Qu’est-ce qui est vraiment central dans ma vie ?
Qu’est-ce qui me définit ?
Mon bégaiement ?
Mes diplômes ?
Mon carnet d’adresses ?
Et comment comprendre cette vie ?
Suis-je en train de passer un test
avec une feuille blanche devant moi
sur la table ?
Ou bien suis-je l’objet de multiples attentions :
ma vie comme une suite de rencontres
qui sont des cadeaux ?
Changer de regard,
c’est commencer par remettre en question
ses certitudes, ses fiertés :
« Est-ce vraiment si important ?
Est-ce vraiment si sûr ?
Ne suis-je pas en train
de me raconter des histoires ? »
Seulement, attention :
il ne s’agit pas juste de switcher :
de remplacer de vieilles certitudes par de nouvelles.

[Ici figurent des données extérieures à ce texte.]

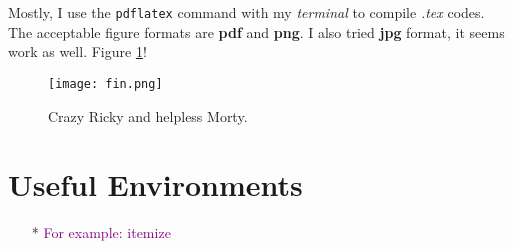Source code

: \documentclass[12pt, letterpaper]{article} %
\begin{document}
Mostly, I use the  {\tt pdflatex} command with my \textit{terminal} to compile \textit{.tex} codes. The acceptable figure 
formats are \textbf{pdf} and \textbf{png}. I also tried \textbf{jpg} format, it seems work as well. 
Figure \ref{fig:rick}! %
\begin{figure}[!t] %
\begin{center} %
  \texttt{[image: fin.png]} %
  \caption{Crazy Ricky and helpless Morty.} %
  \label{fig:rick} %
\end{center} %
\end{figure} %





\section{Useful Environments} %
\begin{itemize} %
\item[*] \textcolor{purple}{For example: itemize} %
\end{itemize}  %

\begin{abstract}  %
\begin{quote} %
The \LaTeX  $ $ environment is a template with functions, as long as the data is entered in the prescribed format, the 
system will automatically complete the form.
\end{quote} %
\end{abstract} %
\end{document}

Il s’agit de s’engager sur un chemin
où le regard d’aujourd’hui
ne sera pas le regard de demain,
qui ne sera pas le regard d’après-demain.
Sortir des rails
qui nous conduisent
sans que l’on ait à réfléchir.
Sortir de la planification
où l’on sait déjà tout à l’avance.
Sortir du parcours balisé
où rien ne peut nous surprendre.
Sortir du mode d’emploi
où il suffit de faire les gestes indiqués
pour que cela soit bon.
Une autre relation aux autres.
Une autre relation au monde.
Une autre relation à soi-même.
Cela semble une tâche gigantesque.
Mais on le dit bien :
c’est le premier pas qui coûte.
Juste un peu de recul
sur certaines certitudes.
Ce chapitre de ma vie
que je crois stérile
ne l’est peut-être pas.
Tandis que cet enthousiasme qui me galvanisait
était peut-être un aveuglement.
Ma vie n’est pas ce Curriculum vitae
que j’ai pris l’habitude de répéter.
Je pourrais écrire
des dizaines d’autobiographies toutes différentes
et qui auraient toutes leur part de vérité.
Je peux vivre demain comme un jour de plus.
Je peux aussi le vivre comme une nouvelle naissance.
« Changez de regard »,
dit Jésus.
C’est cela qu’il dit en premier.
Et c’est donc par cela qu’il faut commencer.
Ce n’est qu’alors que l’on pourra aller plus loin.
Faire le second pas.
Oui,
« changez de regard,
et croyez à l’Évangile,
croyez à la Bonne Nouvelle ! »
Il est important de ne pas se tromper,
et de ne pas mettre la charrue avant les bœufs.